The United States Court of Appeals for the Sixth Circuit recently ruled that the Ohio board of elections must count provisional ballots with errors caused by poll workers. The appeal arose out of a suit by the Northeast Ohio Coalition for the Homeless filed in 2006 regarding Ohio’s then-new voter identification laws—specifically, whether Ohio must count ballots cast in the wrong precinct.
In Northeast Ohio Coalition for the Homeless v. State of Ohio (12-4069), the Sixth Circuit was tasked with examining the acceptability of ballots cast in the wrong precinct due to poll-worker error. The order is centered around questions of equal protection and due process, and the analysis begins by noting the “special protection for the fundamental right of voting” afforded by the Constitution. (Order, p. 16.)

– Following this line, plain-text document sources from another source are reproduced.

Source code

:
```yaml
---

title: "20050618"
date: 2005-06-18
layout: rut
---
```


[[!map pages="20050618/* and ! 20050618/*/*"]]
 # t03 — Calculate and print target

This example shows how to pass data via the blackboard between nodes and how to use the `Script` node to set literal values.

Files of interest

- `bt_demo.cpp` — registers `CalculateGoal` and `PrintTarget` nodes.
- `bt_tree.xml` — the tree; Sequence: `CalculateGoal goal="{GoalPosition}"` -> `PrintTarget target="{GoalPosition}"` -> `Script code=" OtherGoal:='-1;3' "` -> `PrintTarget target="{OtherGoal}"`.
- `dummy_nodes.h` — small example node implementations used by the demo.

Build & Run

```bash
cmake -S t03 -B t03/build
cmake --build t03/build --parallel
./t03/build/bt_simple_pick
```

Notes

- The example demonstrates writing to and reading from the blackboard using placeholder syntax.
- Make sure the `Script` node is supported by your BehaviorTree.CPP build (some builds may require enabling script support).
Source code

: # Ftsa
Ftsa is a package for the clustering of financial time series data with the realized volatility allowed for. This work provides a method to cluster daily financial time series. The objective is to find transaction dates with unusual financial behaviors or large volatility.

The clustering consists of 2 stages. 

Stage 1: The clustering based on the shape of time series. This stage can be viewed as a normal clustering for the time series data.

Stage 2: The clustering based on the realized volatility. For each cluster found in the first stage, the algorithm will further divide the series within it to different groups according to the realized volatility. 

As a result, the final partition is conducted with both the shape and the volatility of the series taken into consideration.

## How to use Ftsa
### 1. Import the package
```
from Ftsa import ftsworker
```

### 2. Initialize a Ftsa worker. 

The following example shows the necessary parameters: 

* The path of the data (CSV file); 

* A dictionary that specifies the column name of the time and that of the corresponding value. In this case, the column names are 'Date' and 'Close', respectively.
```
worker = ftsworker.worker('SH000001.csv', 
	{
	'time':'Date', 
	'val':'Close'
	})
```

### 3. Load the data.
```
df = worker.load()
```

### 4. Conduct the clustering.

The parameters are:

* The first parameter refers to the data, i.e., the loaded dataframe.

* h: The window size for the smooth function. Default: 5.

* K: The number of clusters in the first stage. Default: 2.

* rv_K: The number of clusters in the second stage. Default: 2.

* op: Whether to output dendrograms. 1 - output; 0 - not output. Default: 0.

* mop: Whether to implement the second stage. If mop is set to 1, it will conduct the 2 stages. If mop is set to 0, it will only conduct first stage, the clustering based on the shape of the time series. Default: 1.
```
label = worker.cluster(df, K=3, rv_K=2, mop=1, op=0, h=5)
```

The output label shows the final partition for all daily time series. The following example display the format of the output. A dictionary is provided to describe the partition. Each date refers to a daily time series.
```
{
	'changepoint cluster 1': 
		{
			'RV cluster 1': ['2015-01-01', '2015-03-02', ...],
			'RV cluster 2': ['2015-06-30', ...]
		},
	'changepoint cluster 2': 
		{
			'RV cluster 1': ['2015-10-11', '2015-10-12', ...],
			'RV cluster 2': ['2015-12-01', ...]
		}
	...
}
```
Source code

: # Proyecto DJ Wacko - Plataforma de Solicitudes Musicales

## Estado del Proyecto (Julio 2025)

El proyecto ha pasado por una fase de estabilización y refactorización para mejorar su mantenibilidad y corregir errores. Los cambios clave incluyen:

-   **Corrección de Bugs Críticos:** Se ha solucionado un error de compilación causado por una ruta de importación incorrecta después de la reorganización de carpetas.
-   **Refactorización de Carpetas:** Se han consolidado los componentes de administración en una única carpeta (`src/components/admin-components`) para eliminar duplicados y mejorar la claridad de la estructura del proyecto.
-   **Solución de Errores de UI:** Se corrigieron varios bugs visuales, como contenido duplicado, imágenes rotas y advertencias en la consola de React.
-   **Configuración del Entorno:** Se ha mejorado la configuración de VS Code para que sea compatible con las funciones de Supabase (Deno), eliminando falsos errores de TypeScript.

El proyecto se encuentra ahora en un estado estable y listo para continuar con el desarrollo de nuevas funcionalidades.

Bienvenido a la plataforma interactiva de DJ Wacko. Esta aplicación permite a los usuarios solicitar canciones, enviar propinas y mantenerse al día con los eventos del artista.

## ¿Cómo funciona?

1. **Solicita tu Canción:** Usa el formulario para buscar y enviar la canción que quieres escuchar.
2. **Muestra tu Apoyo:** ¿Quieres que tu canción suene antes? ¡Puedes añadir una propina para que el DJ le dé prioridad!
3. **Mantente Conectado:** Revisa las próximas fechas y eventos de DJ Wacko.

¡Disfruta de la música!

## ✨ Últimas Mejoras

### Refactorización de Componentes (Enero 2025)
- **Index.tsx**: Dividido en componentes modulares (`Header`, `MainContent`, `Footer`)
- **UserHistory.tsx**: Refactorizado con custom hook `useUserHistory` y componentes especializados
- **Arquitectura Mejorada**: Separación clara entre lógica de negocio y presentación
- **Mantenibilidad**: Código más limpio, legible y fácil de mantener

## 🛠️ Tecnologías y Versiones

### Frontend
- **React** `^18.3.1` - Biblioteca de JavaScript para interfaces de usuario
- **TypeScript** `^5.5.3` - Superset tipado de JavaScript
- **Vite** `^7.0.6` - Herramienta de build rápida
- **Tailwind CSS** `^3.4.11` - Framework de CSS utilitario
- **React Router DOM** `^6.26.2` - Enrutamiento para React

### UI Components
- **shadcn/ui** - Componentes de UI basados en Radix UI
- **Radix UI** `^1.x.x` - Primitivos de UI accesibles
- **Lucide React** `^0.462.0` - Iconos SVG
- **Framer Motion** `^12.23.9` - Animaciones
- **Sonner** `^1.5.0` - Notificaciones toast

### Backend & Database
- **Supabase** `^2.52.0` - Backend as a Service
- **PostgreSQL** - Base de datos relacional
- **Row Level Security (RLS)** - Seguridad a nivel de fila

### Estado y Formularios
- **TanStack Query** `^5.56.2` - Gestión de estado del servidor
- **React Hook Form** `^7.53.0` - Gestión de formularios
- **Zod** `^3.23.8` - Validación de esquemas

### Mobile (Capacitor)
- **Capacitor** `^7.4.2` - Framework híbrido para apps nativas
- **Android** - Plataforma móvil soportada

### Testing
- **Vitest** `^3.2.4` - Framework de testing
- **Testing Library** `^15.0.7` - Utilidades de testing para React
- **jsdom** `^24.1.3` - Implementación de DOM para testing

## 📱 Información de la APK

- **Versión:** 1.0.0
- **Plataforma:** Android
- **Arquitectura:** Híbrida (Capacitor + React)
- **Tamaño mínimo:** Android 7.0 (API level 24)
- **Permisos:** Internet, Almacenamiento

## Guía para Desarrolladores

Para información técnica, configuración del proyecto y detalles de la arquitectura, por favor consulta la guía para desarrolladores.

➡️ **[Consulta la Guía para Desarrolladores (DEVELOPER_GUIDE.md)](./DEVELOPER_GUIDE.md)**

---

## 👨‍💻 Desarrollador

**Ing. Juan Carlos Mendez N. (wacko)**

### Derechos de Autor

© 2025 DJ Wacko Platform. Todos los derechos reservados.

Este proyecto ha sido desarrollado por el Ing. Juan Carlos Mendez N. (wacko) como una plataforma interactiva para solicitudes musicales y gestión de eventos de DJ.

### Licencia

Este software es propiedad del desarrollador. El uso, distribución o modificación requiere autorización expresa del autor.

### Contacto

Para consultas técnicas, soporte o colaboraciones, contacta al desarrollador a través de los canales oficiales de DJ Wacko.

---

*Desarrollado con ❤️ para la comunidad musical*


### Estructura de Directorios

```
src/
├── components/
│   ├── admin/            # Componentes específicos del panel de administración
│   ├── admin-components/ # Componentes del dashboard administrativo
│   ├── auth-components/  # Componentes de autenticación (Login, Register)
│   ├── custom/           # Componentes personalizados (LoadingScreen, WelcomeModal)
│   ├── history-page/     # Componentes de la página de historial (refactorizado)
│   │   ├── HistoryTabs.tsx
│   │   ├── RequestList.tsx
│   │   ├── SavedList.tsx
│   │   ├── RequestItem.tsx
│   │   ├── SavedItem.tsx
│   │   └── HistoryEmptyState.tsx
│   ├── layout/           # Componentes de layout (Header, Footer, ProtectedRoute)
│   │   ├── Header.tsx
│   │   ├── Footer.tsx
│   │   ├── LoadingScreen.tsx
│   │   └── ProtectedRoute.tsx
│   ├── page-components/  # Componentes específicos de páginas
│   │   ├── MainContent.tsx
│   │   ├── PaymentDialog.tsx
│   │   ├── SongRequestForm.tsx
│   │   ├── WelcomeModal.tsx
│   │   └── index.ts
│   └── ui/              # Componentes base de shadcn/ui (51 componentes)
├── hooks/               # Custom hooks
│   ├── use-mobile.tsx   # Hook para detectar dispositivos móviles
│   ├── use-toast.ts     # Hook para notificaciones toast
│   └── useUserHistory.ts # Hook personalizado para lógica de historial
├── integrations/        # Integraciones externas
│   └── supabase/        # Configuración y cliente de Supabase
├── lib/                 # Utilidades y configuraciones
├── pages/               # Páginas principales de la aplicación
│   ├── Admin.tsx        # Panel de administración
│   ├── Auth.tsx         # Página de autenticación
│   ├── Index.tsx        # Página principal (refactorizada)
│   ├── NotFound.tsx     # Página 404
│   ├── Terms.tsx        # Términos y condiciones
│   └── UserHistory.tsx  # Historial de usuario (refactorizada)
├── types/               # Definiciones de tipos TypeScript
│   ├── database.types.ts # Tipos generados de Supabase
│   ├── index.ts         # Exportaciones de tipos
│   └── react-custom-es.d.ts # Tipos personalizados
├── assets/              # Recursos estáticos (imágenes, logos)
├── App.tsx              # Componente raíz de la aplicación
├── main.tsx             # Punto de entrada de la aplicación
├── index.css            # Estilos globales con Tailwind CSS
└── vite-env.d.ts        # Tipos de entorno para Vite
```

Notably, the court specified that under the State’s reading of the Ohio statutes regarding right-place/wrong-precinct ballots, such ballots “caused by poll-worker error effectively requires voters to have a greater knowledge of their precinct, precinct ballot, and polling place than poll workers. Absent such omniscience, the State will permanently reject their ballots without an opportunity to cure the situation.” (Order, p. 21.)
Being a circuit court opinion, it goes into far more depth on the analyses of equal protection and due process, which is worth reading. The court affirmed the district court’s reading of the wrong-precinct remedy and remanded the case to district court to work out the remedies.